[Document images with source code]
————————

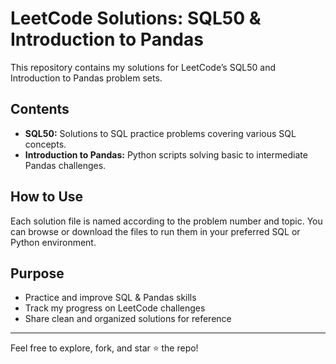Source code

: # LeetCode Solutions: SQL50 & Introduction to Pandas

This repository contains my solutions for LeetCode’s SQL50 and Introduction to Pandas problem sets.

## Contents

- **SQL50:** Solutions to SQL practice problems covering various SQL concepts.  
- **Introduction to Pandas:** Python scripts solving basic to intermediate Pandas challenges.

## How to Use

Each solution file is named according to the problem number and topic. You can browse or download the files to run them in your preferred SQL or Python environment.

## Purpose

- Practice and improve SQL & Pandas skills  
- Track my progress on LeetCode challenges  
- Share clean and organized solutions for reference

---

Feel free to explore, fork, and star ⭐ the repo!

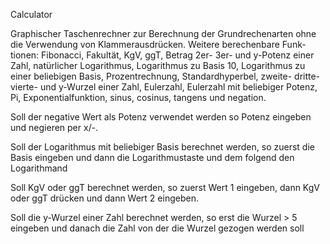 Calculator

Graphischer Taschenrechner zur Berechnung
der Grundrechenarten ohne die Verwendung von
Klammerausdrücken. Weitere berechenbare Funk-
tionen: Fibonacci, Fakultät, KgV, ggT, Betrag
2er- 3er- und y-Potenz einer Zahl, natürlicher
Logarithmus, Logarithmus zu Basis 10, Logarithmus
zu einer beliebigen Basis, Prozentrechnung,
Standardhyperbel, zweite- dritte- vierte- und
y-Wurzel einer Zahl, Eulerzahl, Eulerzahl mit
beliebiger Potenz, Pi, Exponentialfunktion, 
sinus, cosinus, tangens und negation.

Soll der negative Wert als Potenz verwendet werden
so Potenz eingeben und negieren per x/-.

Soll der Logarithmus mit beliebiger Basis berechnet
werden, so zuerst die Basis eingeben und dann die
Logarithmustaste und dem folgend den Logarithmand

Soll KgV oder ggT berechnet werden, so zuerst Wert
1 eingeben, dann KgV oder ggT drücken und dann Wert
2 eingeben.

Soll die y-Wurzel einer Zahl berechnet werden, so
erst die Wurzel > 5 eingeben und danach die Zahl von
der die Wurzel gezogen werden soll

————————

**Brief**
The records above are to be reproduced exactly; the pictures are to be left out.

**Output for this task**
Source code

: # LeetCode Solutions: SQL50 & Introduction to Pandas

This repository contains my solutions for LeetCode’s SQL50 and Introduction to Pandas problem sets.

## Contents

- **SQL50:** Solutions to SQL practice problems covering various SQL concepts.  
- **Introduction to Pandas:** Python scripts solving basic to intermediate Pandas challenges.

## How to Use

Each solution file is named according to the problem number and topic. You can browse or download the files to run them in your preferred SQL or Python environment.

## Purpose

- Practice and improve SQL & Pandas skills  
- Track my progress on LeetCode challenges  
- Share clean and organized solutions for reference

---

Feel free to explore, fork, and star ⭐ the repo!

 Calculator

Graphischer Taschenrechner zur Berechnung
der Grundrechenarten ohne die Verwendung von
Klammerausdrücken. Weitere berechenbare Funk-
tionen: Fibonacci, Fakultät, KgV, ggT, Betrag
2er- 3er- und y-Potenz einer Zahl, natürlicher
Logarithmus, Logarithmus zu Basis 10, Logarithmus
zu einer beliebigen Basis, Prozentrechnung,
Standardhyperbel, zweite- dritte- vierte- und
y-Wurzel einer Zahl, Eulerzahl, Eulerzahl mit
beliebiger Potenz, Pi, Exponentialfunktion, 
sinus, cosinus, tangens und negation.

Soll der negative Wert als Potenz verwendet werden
so Potenz eingeben und negieren per x/-.

Soll der Logarithmus mit beliebiger Basis berechnet
werden, so zuerst die Basis eingeben und dann die
Logarithmustaste und dem folgend den Logarithmand

Soll KgV oder ggT berechnet werden, so zuerst Wert
1 eingeben, dann KgV oder ggT drücken und dann Wert
2 eingeben.

Soll die y-Wurzel einer Zahl berechnet werden, so
erst die Wurzel > 5 eingeben und danach die Zahl von
der die Wurzel gezogen werden soll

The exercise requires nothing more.